This love, a love so perfect, unfathomable, really, doesn’t come along often. Sometimes you think you have found it, but then, it flees so quickly, it’s as if it never existed; that person you thought you loved becomes a stranger to you, but a permanent occupier of your subconscious “what ifs” and “should haves.”

People always say that you should marry your best friend, but marrying your best friend requires you to fall in love with them, and that can often be a decision we can never unmake.
I fell in love with my best friend. No, it didn’t happen overnight and no, it didn’t end like the perfect romantic comedy. It happened gradually and had the potential to be one of the greatest decisions of my life, but love has its costs. We traded our friendship for intimacy and chemistry for the familiar. But here is the catch, when you fall into a comfortable pattern with someone you already know so much about, your desire to take risks and step outside of your comfort zone is almost non-existent, making it impossible for this love to be unique or exhaustingly interesting.

Looking back on it now, I believe I am the one who is ultimately to blame, for I fell in-love with him, before he and I even became the friends we were.
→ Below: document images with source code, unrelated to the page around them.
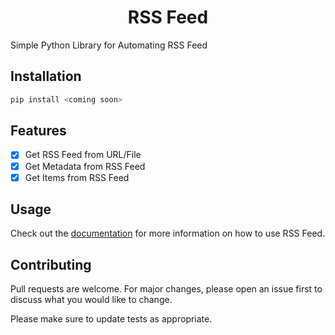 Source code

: <h1 align="center">RSS Feed</h1>
<p>Simple Python Library for Automating RSS Feed</p>

## Installation

```bash
pip install <coming soon>
```

## Features

- [x] Get RSS Feed from URL/File
- [x] Get Metadata from RSS Feed
- [x] Get Items from RSS Feed

## Usage

Check out the [documentation](#) for more information on how to use RSS Feed.

## Contributing

Pull requests are welcome. For major changes, please open an issue first to discuss what you would like to change.

Please make sure to update tests as appropriate.


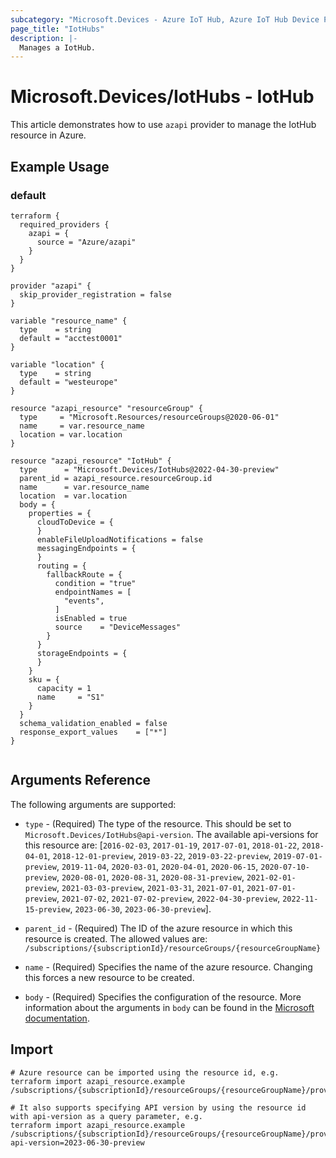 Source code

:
 ```yaml
---
subcategory: "Microsoft.Devices - Azure IoT Hub, Azure IoT Hub Device Provisioning Service"
page_title: "IotHubs"
description: |-
  Manages a IotHub.
---
```


# Microsoft.Devices/IotHubs - IotHub

This article demonstrates how to use `azapi` provider to manage the IotHub resource in Azure.

## Example Usage

### default

```hcl
terraform {
  required_providers {
    azapi = {
      source = "Azure/azapi"
    }
  }
}

provider "azapi" {
  skip_provider_registration = false
}

variable "resource_name" {
  type    = string
  default = "acctest0001"
}

variable "location" {
  type    = string
  default = "westeurope"
}

resource "azapi_resource" "resourceGroup" {
  type     = "Microsoft.Resources/resourceGroups@2020-06-01"
  name     = var.resource_name
  location = var.location
}

resource "azapi_resource" "IotHub" {
  type      = "Microsoft.Devices/IotHubs@2022-04-30-preview"
  parent_id = azapi_resource.resourceGroup.id
  name      = var.resource_name
  location  = var.location
  body = {
    properties = {
      cloudToDevice = {
      }
      enableFileUploadNotifications = false
      messagingEndpoints = {
      }
      routing = {
        fallbackRoute = {
          condition = "true"
          endpointNames = [
            "events",
          ]
          isEnabled = true
          source    = "DeviceMessages"
        }
      }
      storageEndpoints = {
      }
    }
    sku = {
      capacity = 1
      name     = "S1"
    }
  }
  schema_validation_enabled = false
  response_export_values    = ["*"]
}


```



## Arguments Reference

The following arguments are supported:

* `type` - (Required) The type of the resource. This should be set to `Microsoft.Devices/IotHubs@api-version`. The available api-versions for this resource are: [`2016-02-03`, `2017-01-19`, `2017-07-01`, `2018-01-22`, `2018-04-01`, `2018-12-01-preview`, `2019-03-22`, `2019-03-22-preview`, `2019-07-01-preview`, `2019-11-04`, `2020-03-01`, `2020-04-01`, `2020-06-15`, `2020-07-10-preview`, `2020-08-01`, `2020-08-31`, `2020-08-31-preview`, `2021-02-01-preview`, `2021-03-03-preview`, `2021-03-31`, `2021-07-01`, `2021-07-01-preview`, `2021-07-02`, `2021-07-02-preview`, `2022-04-30-preview`, `2022-11-15-preview`, `2023-06-30`, `2023-06-30-preview`].

* `parent_id` - (Required) The ID of the azure resource in which this resource is created. The allowed values are:  
  `/subscriptions/{subscriptionId}/resourceGroups/{resourceGroupName}`

* `name` - (Required) Specifies the name of the azure resource. Changing this forces a new resource to be created.

* `body` - (Required) Specifies the configuration of the resource. More information about the arguments in `body` can be found in the [Microsoft documentation](https://learn.microsoft.com/en-us/azure/templates/Microsoft.Devices/IotHubs?pivots=deployment-language-terraform).

## Import

 ```shell
 # Azure resource can be imported using the resource id, e.g.
 terraform import azapi_resource.example /subscriptions/{subscriptionId}/resourceGroups/{resourceGroupName}/providers/Microsoft.Devices/IotHubs/{resourceName}
 
 # It also supports specifying API version by using the resource id with api-version as a query parameter, e.g.
 terraform import azapi_resource.example /subscriptions/{subscriptionId}/resourceGroups/{resourceGroupName}/providers/Microsoft.Devices/IotHubs/{resourceName}?api-version=2023-06-30-preview
 ```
I was already so comfortable with the idea of loving him, being in love with him, that when the opportunity to do so happened, I dove in. For any normal person, when you explore your feelings for someone for the first time, you usually tip-toe around them, because you yourself are still trying to figure all of it out and you constantly worry about whether or not the feeling are worth it, or will be returned. You fear that you are crazy if you fall for them too quickly and become a tad insecure if they are not moving at the same pace as you.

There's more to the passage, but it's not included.